Each iteration minimizes $f(x)\equiv ||r||^2_2 = ||{b - Ax}||^2_2$. The stopping criterion is when $r_k \leq \epsilon$, where $\epsilon$ is machine precision, 2.2204e-16.

Arnoldi and Restarted GMRES

The Restarted GMRES (GMRES(k)) uses Krylov subspaces as pair of projection subspaces. It is a generalization of the one-dimensional MR iteration. The Krylov subspaces are generated and orthogonalized using the Arnoldi Iteration.
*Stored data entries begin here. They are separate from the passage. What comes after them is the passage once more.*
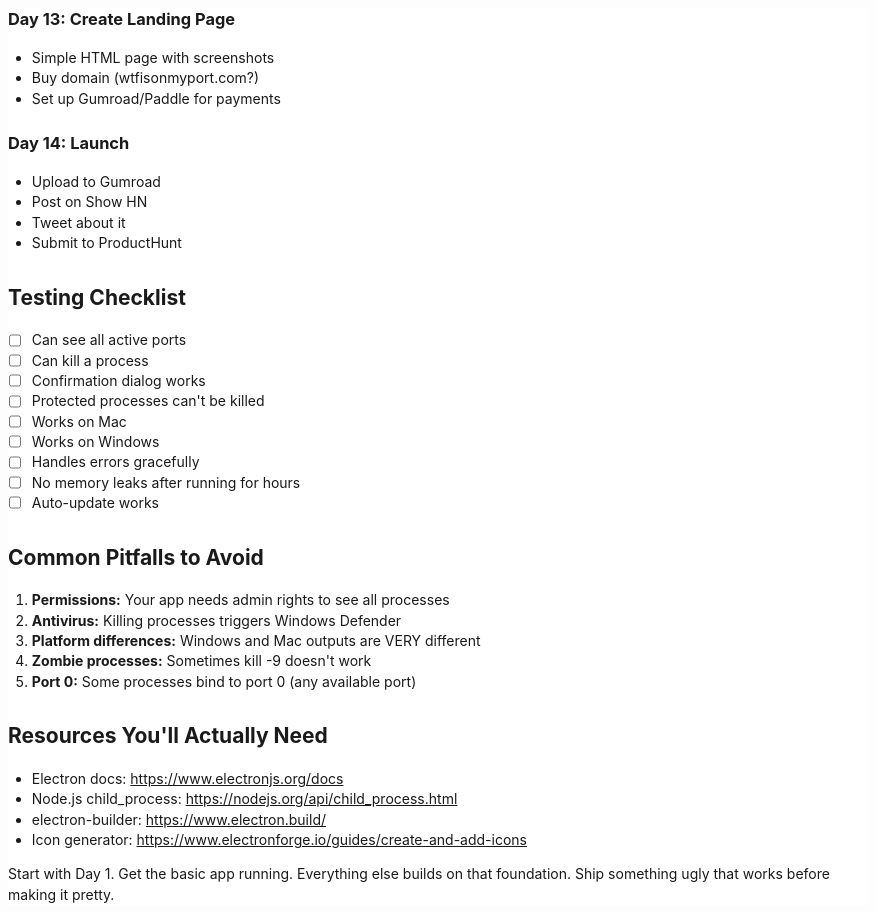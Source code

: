 ### Day 13: Create Landing Page
- Simple HTML page with screenshots
- Buy domain (wtfisonmyport.com?)
- Set up Gumroad/Paddle for payments

### Day 14: Launch
- Upload to Gumroad
- Post on Show HN
- Tweet about it
- Submit to ProductHunt

## Testing Checklist
- [ ] Can see all active ports
- [ ] Can kill a process
- [ ] Confirmation dialog works
- [ ] Protected processes can't be killed
- [ ] Works on Mac
- [ ] Works on Windows
- [ ] Handles errors gracefully
- [ ] No memory leaks after running for hours
- [ ] Auto-update works

## Common Pitfalls to Avoid

1. **Permissions:** Your app needs admin rights to see all processes
2. **Antivirus:** Killing processes triggers Windows Defender
3. **Platform differences:** Windows and Mac outputs are VERY different
4. **Zombie processes:** Sometimes kill -9 doesn't work
5. **Port 0:** Some processes bind to port 0 (any available port)

## Resources You'll Actually Need
- Electron docs: https://www.electronjs.org/docs
- Node.js child_process: https://nodejs.org/api/child_process.html
- electron-builder: https://www.electron.build/
- Icon generator: https://www.electronforge.io/guides/create-and-add-icons

Start with Day 1. Get the basic app running. Everything else builds on that foundation. Ship something ugly that works before making it pretty.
This can be represented by the equations \(AV_m = V_mH_m + h_{m+1,m}v_{m+1}e^T_m = V_{m+1}\hat{H}_m\)

\[V_{m+1} = \begin{bmatrix} V_m & v_{m+1} \end{bmatrix}\] \[\hat{H}_m = \begin{bmatrix} H_m \\ h_{m+1,m}e^T_m \end{bmatrix}\]

where A has dimensions $n\times n$, $V_m$ has dimensions $n\times m$, $V_{m+1}$ has dimensions $n\times (m+1)$, the Hessenberg $H_m$ has dimensions $m\times m$, $\hat{H}m$ has dimensions $(m+1)\times m$, $h{m+1,m}$ is a scalar, $v_{m+1}$ is a columns vector of dimensions $(m+1)\times 1$ and $e_m$ is a unit vector of size $m \times 1$.

The Arnoldi algorithm is presented in Subspace projection methods for LS Lecture on slide 25.[1]

function [Q, H] = arnoldi(A, v, m)
    n = size(A, 1);
    H = zeros(m+1, m);
    Q = zeros(n, m+1);
    Q(:, 1) = v/norm(v);
    for k = 1:m
        v = A*Q(:, k);
        for j = 1:k
            H(j, k) = Q(:, j)'*v;
            v = v - H(j, k)*Q(:, j);
        end
        H(k+1, k) = norm(v);
        Q(:, k+1) = v/H(k+1, k);
    end
end

$H_k = Q^T_k A Q_k$ is the projection of A onto the Krylov space using the columns of $Q$. [2] A version for re-orthogonalization was implemented.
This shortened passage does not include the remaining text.